## What the task requires:
In the listing below, lines with the string "from" are to be counted; the number is the entire reply.

## Recorded information:
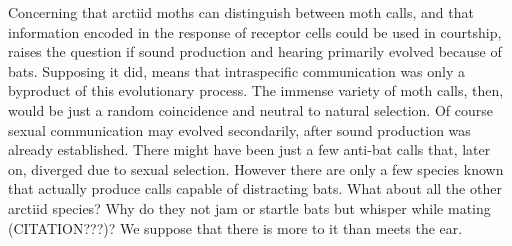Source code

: \documentclass[12pt,a4paper]{article}
\begin{document}
Concerning that arctiid moths can distinguish between moth calls, and that information encoded in the response of receptor cells could be used in courtship, raises the question if sound production and hearing primarily evolved because of bats. Supposing it did, means that intraspecific communication was only a byproduct of this evolutionary process. The immense variety of moth calls, then, would be just a random coincidence and neutral to natural selection. Of course sexual communication may evolved secondarily, after sound production was already established. There might have been just a few anti-bat calls that, later on, diverged due to sexual selection. However there are only a few species known that actually produce calls capable of distracting bats. What about all the other arctiid species? Why do they not jam or startle bats but whisper while mating (CITATION???)? We suppose that there is more to it than meets the ear. 




\newpage
% 
% 
\printbibliography
\end{document}
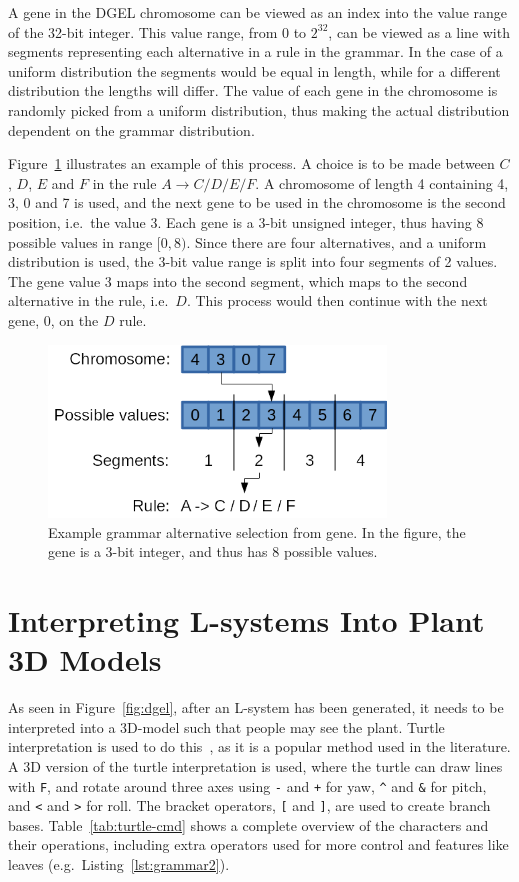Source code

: A gene in the DGEL chromosome can be viewed as an index into the value range of the 32-bit integer.
This value range, from $0$ to $2^{32}$, can be viewed as a line with segments representing each alternative in a rule in the grammar.
In the case of a uniform distribution the segments would be equal in length, while for a different distribution the lengths will differ.
The value of each gene in the chromosome is randomly picked from a uniform distribution, thus making the actual distribution dependent on the grammar distribution.

Figure~\ref{fig:gene} illustrates an example of this process.
A choice is to be made between $C$, $D$, $E$ and $F$ in the rule $A \rightarrow C / D / E / F$.
A chromosome of length 4 containing 4, 3, 0 and 7 is used, and the next gene to be used in the chromosome is the second position, i.e.\ the value 3.
Each gene is a 3-bit unsigned integer, thus having 8 possible values in range $[0, 8)$.
Since there are four alternatives, and a uniform distribution is used, the 3-bit value range is split into four segments of 2 values.
The gene value 3 maps into the second segment, which maps to the second alternative in the rule, i.e.\ $D$.
This process would then continue with the next gene, 0, on the $D$ rule.

\begin{figure}
    \centering
    \includegraphics[width=0.8\textwidth]{figures/gene}
    \caption[Example grammar alternative selection from gene]{Example grammar alternative selection from gene. In the figure, the gene is a 3-bit integer, and thus has 8 possible values.}
    \label{fig:gene}
\end{figure}

\section{Interpreting L-systems Into Plant 3D Models}
As seen in Figure~\ref{fig:dgel}, after an L-system has been generated, it needs to be interpreted into a 3D-model such that people may see the plant.
Turtle interpretation is used to do this~\cite{2012Prusinkiewicz}, as it is a popular method used in the literature.
A 3D version of the turtle interpretation is used, where the turtle can draw lines with \texttt{F}, and rotate around three axes using \texttt{-} and \texttt{+} for yaw, \texttt{\textasciicircum} and \texttt{\&} for pitch, and \texttt{<} and \texttt{>} for roll.
The bracket operators, \texttt{[} and \texttt{]}, are used to create branch bases.
Table~\ref{tab:turtle-cmd} shows a complete overview of the characters and their operations, including extra operators used for more control and features like leaves (e.g.\ Listing~\ref{lst:grammar2}).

## Exercise response:
3